1. as to the enemy within our waters, intercourse, according to the usages of war, can only be by flag; and the ceremonies respecting that are usually a matter of arrangement between the adverse officers commanding in the neighborhood of each other. if no arrangement is agreed on, still the right of sending a flag is inherent in each party whose discretion will direct him to address it to the proper adverse authority, as, otherwise, it would be subject to delay or rejection. letters addressed by flag to persons in authority with the adverse power may be sent sealed, & should be delivered. but, if to others, or to their own friends happening to be within the limits of the adversary, they must be open. if innocent in the judgment of the recieving officer, courtesy requires their delivery: if otherwise, they may be destroyed or returned by him: but in a case of only suspended amity, as ours, they should be returned. letters sent from the interdicted vessels to their Consul in Norfolk must be open; and the propriety of delivering them judged of by our officer, tempering his judgment however with liberality and urbanity. those to their Minister Plenipoty. here, sealed or unsealed, should be sent to the Secretary of state without any delay. As to the demand of fugitive slaves, it was the custom during the late war, for the owner to apply to our commander for a flag, & to go himself with that, to exhibit his claim & recieve the fugitive. and with respect to Americans detained on board their ships, the application should be still, as heretofore, made through the Secretary of State, to whom proper documents are to be furnished. but without waiting for his application; the British officer, knowing them to be Americans, & freemen, cannot but feel it a duty to restore them to their liberty on their own demand.

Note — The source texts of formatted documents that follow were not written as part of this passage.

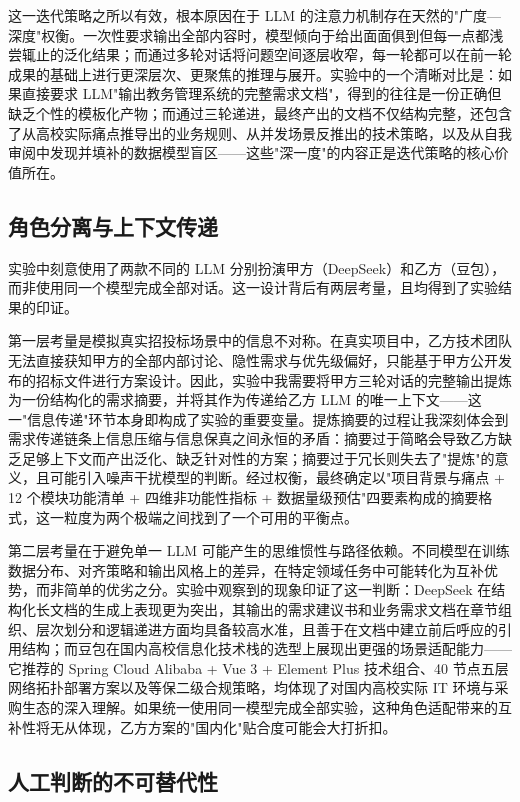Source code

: \documentclass[12pt, a4paper]{academics}
\begin{document}
这一迭代策略之所以有效，根本原因在于 LLM 的注意力机制存在天然的"广度—深度"权衡。一次性要求输出全部内容时，模型倾向于给出面面俱到但每一点都浅尝辄止的泛化结果；而通过多轮对话将问题空间逐层收窄，每一轮都可以在前一轮成果的基础上进行更深层次、更聚焦的推理与展开。实验中的一个清晰对比是：如果直接要求 LLM"输出教务管理系统的完整需求文档"，得到的往往是一份正确但缺乏个性的模板化产物；而通过三轮递进，最终产出的文档不仅结构完整，还包含了从高校实际痛点推导出的业务规则、从并发场景反推出的技术策略，以及从自我审阅中发现并填补的数据模型盲区——这些"深一度"的内容正是迭代策略的核心价值所在。

\subsection{角色分离与上下文传递}

实验中刻意使用了两款不同的 LLM 分别扮演甲方（DeepSeek）和乙方（豆包），而非使用同一个模型完成全部对话。这一设计背后有两层考量，且均得到了实验结果的印证。

第一层考量是模拟真实招投标场景中的信息不对称。在真实项目中，乙方技术团队无法直接获知甲方的全部内部讨论、隐性需求与优先级偏好，只能基于甲方公开发布的招标文件进行方案设计。因此，实验中我需要将甲方三轮对话的完整输出提炼为一份结构化的需求摘要，并将其作为传递给乙方 LLM 的唯一上下文——这一"信息传递"环节本身即构成了实验的重要变量。提炼摘要的过程让我深刻体会到需求传递链条上信息压缩与信息保真之间永恒的矛盾：摘要过于简略会导致乙方缺乏足够上下文而产出泛化、缺乏针对性的方案；摘要过于冗长则失去了"提炼"的意义，且可能引入噪声干扰模型的判断。经过权衡，最终确定以"项目背景与痛点 + 12 个模块功能清单 + 四维非功能性指标 + 数据量级预估"四要素构成的摘要格式，这一粒度为两个极端之间找到了一个可用的平衡点。

第二层考量在于避免单一 LLM 可能产生的思维惯性与路径依赖。不同模型在训练数据分布、对齐策略和输出风格上的差异，在特定领域任务中可能转化为互补优势，而非简单的优劣之分。实验中观察到的现象印证了这一判断：DeepSeek 在结构化长文档的生成上表现更为突出，其输出的需求建议书和业务需求文档在章节组织、层次划分和逻辑递进方面均具备较高水准，且善于在文档中建立前后呼应的引用结构；而豆包在国内高校信息化技术栈的选型上展现出更强的场景适配能力——它推荐的 Spring Cloud Alibaba + Vue 3 + Element Plus 技术组合、40 节点五层网络拓扑部署方案以及等保二级合规策略，均体现了对国内高校实际 IT 环境与采购生态的深入理解。如果统一使用同一模型完成全部实验，这种角色适配带来的互补性将无从体现，乙方方案的"国内化"贴合度可能会大打折扣。

\subsection{人工判断的不可替代性}
\end{document}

2. As to the residue of the British nation, with whom we are as yet in peace, their persons, & vessels, unarmed, are free to come into our country without question or molestation. and even armed vessels, in distress, or charged, under due authority, with dispatches addressed to the government of the US. or it’s authorised agents, are, by a Proviso in the Proclamation, to be recieved. this exception was meant to cover the British packets coming to New York, which are generally armed, as well as to keep open, through other channels, the communication between the governments. such a vessel (as the Columbine) needs no flag, because she is not included in the interdict. her repairs & supplies are to be regulated by the collector of the port, who may permit them liberally (if no abuse be justly suspected) so far as wanted to carry her back to the port from whence she came. the articles of intercourse, stay & departure are to be specially superintended by such person as the government shall authorise and instruct.
I have thus far, in compliance with your request, stated the practice of nations so generally as to meet the cases which may arise in the neighborhood of Norfolk. in doing this, I may, in some cases, have mistaken the practice. where I have done so, I mean that my opinion shall be subject to correction from that practice. on determining that the militia should be disbanded, except so small a portion as would require only a Major to command, we concluded that so long as Capt. Decatur should remain in his present station, he should be the officer to recieve, authorize & regulate intercourse by flag, with the British squadron in the Chesapeake. he has accordingly, I expect, recieved instructions to that effect, from the Secretary of the navy; and I shall communicate to him a copy of this letter to assist him in that duty.
The Secretary at war, I presume has written to you on the appointment of a Major to command the militia retained. in your selection of the officer, I have no doubt you will be sensible of the importance of naming one of intelligence & activity, as on him we are to rely for daily information from that interesting quarter.
I salute you with friendship & respect.